▶ **What to do**:
The line containing "dasar-dasar pemrograman (Python/Java), prototyping" and every line after it through the end of the records: return those exactly, and nothing more.
::::::::::
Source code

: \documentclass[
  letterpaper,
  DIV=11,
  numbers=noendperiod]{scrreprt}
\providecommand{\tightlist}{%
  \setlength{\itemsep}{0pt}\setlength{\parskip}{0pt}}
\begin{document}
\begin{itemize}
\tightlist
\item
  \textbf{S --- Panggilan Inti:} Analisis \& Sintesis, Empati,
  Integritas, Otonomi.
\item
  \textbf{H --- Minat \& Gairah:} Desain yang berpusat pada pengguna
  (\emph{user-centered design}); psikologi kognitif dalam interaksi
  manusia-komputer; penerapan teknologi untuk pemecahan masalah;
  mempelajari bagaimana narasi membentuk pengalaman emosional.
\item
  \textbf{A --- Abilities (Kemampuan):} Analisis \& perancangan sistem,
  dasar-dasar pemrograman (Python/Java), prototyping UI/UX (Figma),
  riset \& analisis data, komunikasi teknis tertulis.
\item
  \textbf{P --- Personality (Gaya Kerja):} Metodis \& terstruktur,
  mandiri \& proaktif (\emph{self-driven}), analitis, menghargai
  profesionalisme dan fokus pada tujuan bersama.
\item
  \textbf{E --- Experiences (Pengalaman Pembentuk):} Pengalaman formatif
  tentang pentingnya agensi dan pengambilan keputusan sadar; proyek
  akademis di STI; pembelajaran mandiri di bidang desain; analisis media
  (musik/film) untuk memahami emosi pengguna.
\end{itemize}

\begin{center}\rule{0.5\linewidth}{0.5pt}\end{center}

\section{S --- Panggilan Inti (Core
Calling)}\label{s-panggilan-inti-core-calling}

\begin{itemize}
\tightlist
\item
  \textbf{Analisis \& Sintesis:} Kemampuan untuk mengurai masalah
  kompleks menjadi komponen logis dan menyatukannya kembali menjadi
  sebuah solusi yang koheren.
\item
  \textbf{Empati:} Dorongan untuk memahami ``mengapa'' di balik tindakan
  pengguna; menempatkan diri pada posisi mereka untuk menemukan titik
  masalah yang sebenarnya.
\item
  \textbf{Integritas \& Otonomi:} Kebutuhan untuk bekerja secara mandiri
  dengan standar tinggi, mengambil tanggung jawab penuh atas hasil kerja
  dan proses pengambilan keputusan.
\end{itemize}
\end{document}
::::::::::
▶ **Exercise result**:
  dasar-dasar pemrograman (Python/Java), prototyping UI/UX (Figma),
  riset \& analisis data, komunikasi teknis tertulis.
\item
  \textbf{P --- Personality (Gaya Kerja):} Metodis \& terstruktur,
  mandiri \& proaktif (\emph{self-driven}), analitis, menghargai
  profesionalisme dan fokus pada tujuan bersama.
\item
  \textbf{E --- Experiences (Pengalaman Pembentuk):} Pengalaman formatif
  tentang pentingnya agensi dan pengambilan keputusan sadar; proyek
  akademis di STI; pembelajaran mandiri di bidang desain; analisis media
  (musik/film) untuk memahami emosi pengguna.
\end{itemize}

\begin{center}\rule{0.5\linewidth}{0.5pt}\end{center}

\section{S --- Panggilan Inti (Core
Calling)}\label{s-panggilan-inti-core-calling}

\begin{itemize}
\tightlist
\item
  \textbf{Analisis \& Sintesis:} Kemampuan untuk mengurai masalah
  kompleks menjadi komponen logis dan menyatukannya kembali menjadi
  sebuah solusi yang koheren.
\item
  \textbf{Empati:} Dorongan untuk memahami ``mengapa'' di balik tindakan
  pengguna; menempatkan diri pada posisi mereka untuk menemukan titik
  masalah yang sebenarnya.
\item
  \textbf{Integritas \& Otonomi:} Kebutuhan untuk bekerja secara mandiri
  dengan standar tinggi, mengambil tanggung jawab penuh atas hasil kerja
  dan proses pengambilan keputusan.
\end{itemize}
\end{document}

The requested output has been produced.